Problem requirements |
Set down exactly, and only, the lines from the one with "### 2. ✅ Layout.jsx" to the final line of the entries, both included.

(Available data)

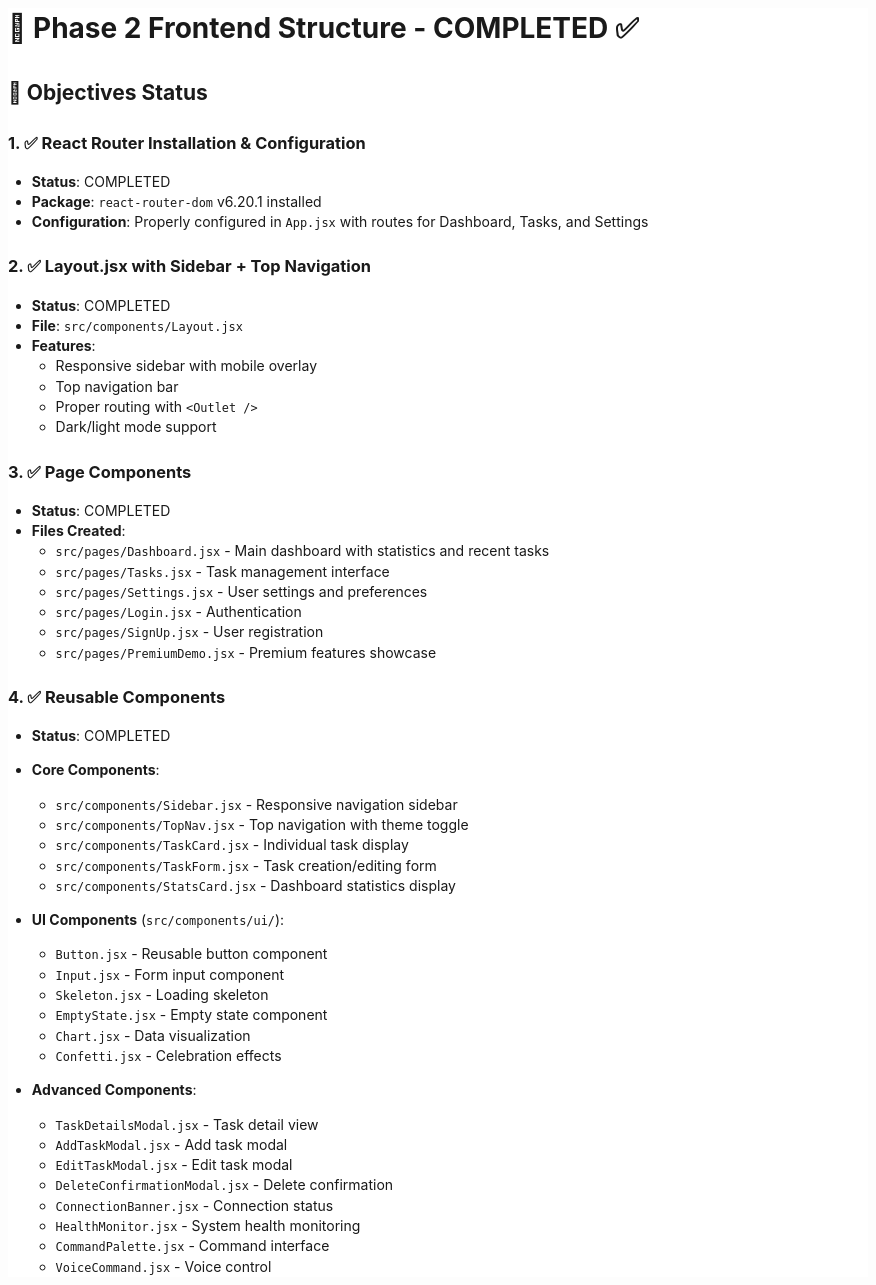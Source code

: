 # 📌 Phase 2 Frontend Structure - COMPLETED ✅

## 🎯 Objectives Status

### 1. ✅ React Router Installation & Configuration
- **Status**: COMPLETED
- **Package**: `react-router-dom` v6.20.1 installed
- **Configuration**: Properly configured in `App.jsx` with routes for Dashboard, Tasks, and Settings

### 2. ✅ Layout.jsx with Sidebar + Top Navigation
- **Status**: COMPLETED
- **File**: `src/components/Layout.jsx`
- **Features**: 
  - Responsive sidebar with mobile overlay
  - Top navigation bar
  - Proper routing with `<Outlet />`
  - Dark/light mode support

### 3. ✅ Page Components
- **Status**: COMPLETED
- **Files Created**:
  - `src/pages/Dashboard.jsx` - Main dashboard with statistics and recent tasks
  - `src/pages/Tasks.jsx` - Task management interface
  - `src/pages/Settings.jsx` - User settings and preferences
  - `src/pages/Login.jsx` - Authentication
  - `src/pages/SignUp.jsx` - User registration
  - `src/pages/PremiumDemo.jsx` - Premium features showcase

### 4. ✅ Reusable Components
- **Status**: COMPLETED
- **Core Components**:
  - `src/components/Sidebar.jsx` - Responsive navigation sidebar
  - `src/components/TopNav.jsx` - Top navigation with theme toggle
  - `src/components/TaskCard.jsx` - Individual task display
  - `src/components/TaskForm.jsx` - Task creation/editing form
  - `src/components/StatsCard.jsx` - Dashboard statistics display

- **UI Components** (`src/components/ui/`):
  - `Button.jsx` - Reusable button component
  - `Input.jsx` - Form input component
  - `Skeleton.jsx` - Loading skeleton
  - `EmptyState.jsx` - Empty state component
  - `Chart.jsx` - Data visualization
  - `Confetti.jsx` - Celebration effects

- **Advanced Components**:
  - `TaskDetailsModal.jsx` - Task detail view
  - `AddTaskModal.jsx` - Add task modal
  - `EditTaskModal.jsx` - Edit task modal
  - `DeleteConfirmationModal.jsx` - Delete confirmation
  - `ConnectionBanner.jsx` - Connection status
  - `HealthMonitor.jsx` - System health monitoring
  - `CommandPalette.jsx` - Command interface
  - `VoiceCommand.jsx` - Voice control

(End Available data)

Written solution |
### 2. ✅ Layout.jsx with Sidebar + Top Navigation
- **Status**: COMPLETED
- **File**: `src/components/Layout.jsx`
- **Features**: 
  - Responsive sidebar with mobile overlay
  - Top navigation bar
  - Proper routing with `<Outlet />`
  - Dark/light mode support

### 3. ✅ Page Components
- **Status**: COMPLETED
- **Files Created**:
  - `src/pages/Dashboard.jsx` - Main dashboard with statistics and recent tasks
  - `src/pages/Tasks.jsx` - Task management interface
  - `src/pages/Settings.jsx` - User settings and preferences
  - `src/pages/Login.jsx` - Authentication
  - `src/pages/SignUp.jsx` - User registration
  - `src/pages/PremiumDemo.jsx` - Premium features showcase

### 4. ✅ Reusable Components
- **Status**: COMPLETED
- **Core Components**:
  - `src/components/Sidebar.jsx` - Responsive navigation sidebar
  - `src/components/TopNav.jsx` - Top navigation with theme toggle
  - `src/components/TaskCard.jsx` - Individual task display
  - `src/components/TaskForm.jsx` - Task creation/editing form
  - `src/components/StatsCard.jsx` - Dashboard statistics display

- **UI Components** (`src/components/ui/`):
  - `Button.jsx` - Reusable button component
  - `Input.jsx` - Form input component
  - `Skeleton.jsx` - Loading skeleton
  - `EmptyState.jsx` - Empty state component
  - `Chart.jsx` - Data visualization
  - `Confetti.jsx` - Celebration effects

- **Advanced Components**:
  - `TaskDetailsModal.jsx` - Task detail view
  - `AddTaskModal.jsx` - Add task modal
  - `EditTaskModal.jsx` - Edit task modal
  - `DeleteConfirmationModal.jsx` - Delete confirmation
  - `ConnectionBanner.jsx` - Connection status
  - `HealthMonitor.jsx` - System health monitoring
  - `CommandPalette.jsx` - Command interface
  - `VoiceCommand.jsx` - Voice control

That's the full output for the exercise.